_Exercise aim_:
Provide an exact copy of the data, excluding the images.

_Source material_:
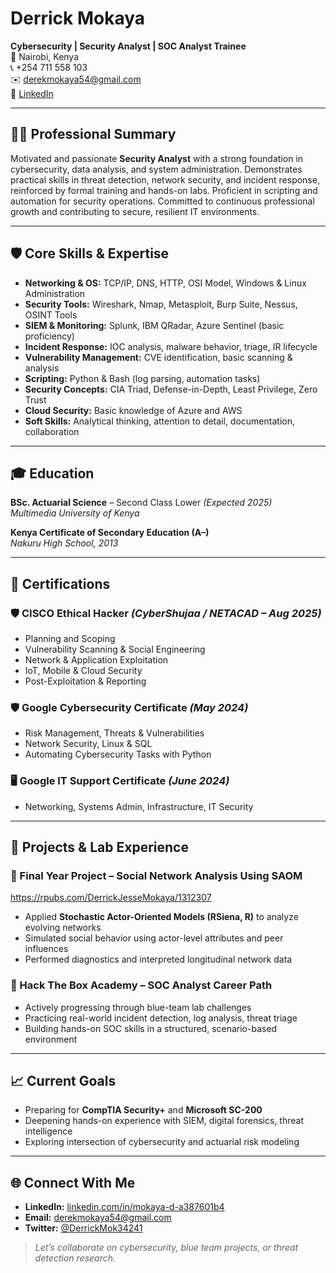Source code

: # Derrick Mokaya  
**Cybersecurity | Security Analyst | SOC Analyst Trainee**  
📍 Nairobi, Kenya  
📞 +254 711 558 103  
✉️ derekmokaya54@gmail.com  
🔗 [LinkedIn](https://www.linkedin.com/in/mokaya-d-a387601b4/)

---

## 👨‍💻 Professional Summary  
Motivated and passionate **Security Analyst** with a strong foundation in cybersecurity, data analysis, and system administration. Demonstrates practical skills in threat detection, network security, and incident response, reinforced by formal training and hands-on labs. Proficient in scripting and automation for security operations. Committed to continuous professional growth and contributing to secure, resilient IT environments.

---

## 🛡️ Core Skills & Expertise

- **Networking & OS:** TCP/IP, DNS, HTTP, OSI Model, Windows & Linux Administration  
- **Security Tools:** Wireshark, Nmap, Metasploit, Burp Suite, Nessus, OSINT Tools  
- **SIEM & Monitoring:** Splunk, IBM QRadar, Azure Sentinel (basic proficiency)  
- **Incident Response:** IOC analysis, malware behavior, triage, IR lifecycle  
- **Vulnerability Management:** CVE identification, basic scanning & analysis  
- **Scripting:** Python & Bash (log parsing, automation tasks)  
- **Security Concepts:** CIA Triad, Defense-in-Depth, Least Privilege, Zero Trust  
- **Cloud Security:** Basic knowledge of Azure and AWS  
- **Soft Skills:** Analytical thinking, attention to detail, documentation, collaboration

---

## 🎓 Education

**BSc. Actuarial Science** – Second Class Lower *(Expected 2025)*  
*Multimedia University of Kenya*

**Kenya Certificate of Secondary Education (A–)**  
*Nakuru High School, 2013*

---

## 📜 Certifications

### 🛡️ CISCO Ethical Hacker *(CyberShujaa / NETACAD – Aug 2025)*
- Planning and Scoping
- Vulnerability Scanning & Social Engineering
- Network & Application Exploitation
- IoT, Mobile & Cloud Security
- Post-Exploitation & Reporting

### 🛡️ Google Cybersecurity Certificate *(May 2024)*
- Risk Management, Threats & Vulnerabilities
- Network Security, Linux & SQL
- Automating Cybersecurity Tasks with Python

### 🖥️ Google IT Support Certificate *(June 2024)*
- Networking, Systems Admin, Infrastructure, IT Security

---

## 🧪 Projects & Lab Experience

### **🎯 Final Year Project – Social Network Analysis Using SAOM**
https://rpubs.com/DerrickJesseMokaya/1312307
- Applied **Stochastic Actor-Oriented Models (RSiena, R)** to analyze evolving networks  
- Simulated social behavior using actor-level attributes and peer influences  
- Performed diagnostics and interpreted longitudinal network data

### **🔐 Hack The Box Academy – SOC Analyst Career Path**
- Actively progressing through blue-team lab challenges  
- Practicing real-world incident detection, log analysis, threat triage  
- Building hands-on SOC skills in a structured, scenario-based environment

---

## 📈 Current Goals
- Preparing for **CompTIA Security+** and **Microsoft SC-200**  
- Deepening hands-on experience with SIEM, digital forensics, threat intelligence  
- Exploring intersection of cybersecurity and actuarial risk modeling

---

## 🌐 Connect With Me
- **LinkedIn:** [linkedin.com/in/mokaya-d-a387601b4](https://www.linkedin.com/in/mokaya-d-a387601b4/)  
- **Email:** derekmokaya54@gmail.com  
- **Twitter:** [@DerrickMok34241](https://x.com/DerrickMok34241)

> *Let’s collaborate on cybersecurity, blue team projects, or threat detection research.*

_Exercise answer_:
Source code

: # Derrick Mokaya  
**Cybersecurity | Security Analyst | SOC Analyst Trainee**  
📍 Nairobi, Kenya  
📞 +254 711 558 103  
✉️ derekmokaya54@gmail.com  
🔗 [LinkedIn](https://www.linkedin.com/in/mokaya-d-a387601b4/)

---

## 👨‍💻 Professional Summary  
Motivated and passionate **Security Analyst** with a strong foundation in cybersecurity, data analysis, and system administration. Demonstrates practical skills in threat detection, network security, and incident response, reinforced by formal training and hands-on labs. Proficient in scripting and automation for security operations. Committed to continuous professional growth and contributing to secure, resilient IT environments.

---

## 🛡️ Core Skills & Expertise

- **Networking & OS:** TCP/IP, DNS, HTTP, OSI Model, Windows & Linux Administration  
- **Security Tools:** Wireshark, Nmap, Metasploit, Burp Suite, Nessus, OSINT Tools  
- **SIEM & Monitoring:** Splunk, IBM QRadar, Azure Sentinel (basic proficiency)  
- **Incident Response:** IOC analysis, malware behavior, triage, IR lifecycle  
- **Vulnerability Management:** CVE identification, basic scanning & analysis  
- **Scripting:** Python & Bash (log parsing, automation tasks)  
- **Security Concepts:** CIA Triad, Defense-in-Depth, Least Privilege, Zero Trust  
- **Cloud Security:** Basic knowledge of Azure and AWS  
- **Soft Skills:** Analytical thinking, attention to detail, documentation, collaboration

---

## 🎓 Education

**BSc. Actuarial Science** – Second Class Lower *(Expected 2025)*  
*Multimedia University of Kenya*

**Kenya Certificate of Secondary Education (A–)**  
*Nakuru High School, 2013*

---

## 📜 Certifications

### 🛡️ CISCO Ethical Hacker *(CyberShujaa / NETACAD – Aug 2025)*
- Planning and Scoping
- Vulnerability Scanning & Social Engineering
- Network & Application Exploitation
- IoT, Mobile & Cloud Security
- Post-Exploitation & Reporting

### 🛡️ Google Cybersecurity Certificate *(May 2024)*
- Risk Management, Threats & Vulnerabilities
- Network Security, Linux & SQL
- Automating Cybersecurity Tasks with Python

### 🖥️ Google IT Support Certificate *(June 2024)*
- Networking, Systems Admin, Infrastructure, IT Security

---

## 🧪 Projects & Lab Experience

### **🎯 Final Year Project – Social Network Analysis Using SAOM**
https://rpubs.com/DerrickJesseMokaya/1312307
- Applied **Stochastic Actor-Oriented Models (RSiena, R)** to analyze evolving networks  
- Simulated social behavior using actor-level attributes and peer influences  
- Performed diagnostics and interpreted longitudinal network data

### **🔐 Hack The Box Academy – SOC Analyst Career Path**
- Actively progressing through blue-team lab challenges  
- Practicing real-world incident detection, log analysis, threat triage  
- Building hands-on SOC skills in a structured, scenario-based environment

---

## 📈 Current Goals
- Preparing for **CompTIA Security+** and **Microsoft SC-200**  
- Deepening hands-on experience with SIEM, digital forensics, threat intelligence  
- Exploring intersection of cybersecurity and actuarial risk modeling

---

## 🌐 Connect With Me
- **LinkedIn:** [linkedin.com/in/mokaya-d-a387601b4](https://www.linkedin.com/in/mokaya-d-a387601b4/)  
- **Email:** derekmokaya54@gmail.com  
- **Twitter:** [@DerrickMok34241](https://x.com/DerrickMok34241)

> *Let’s collaborate on cybersecurity, blue team projects, or threat detection research.*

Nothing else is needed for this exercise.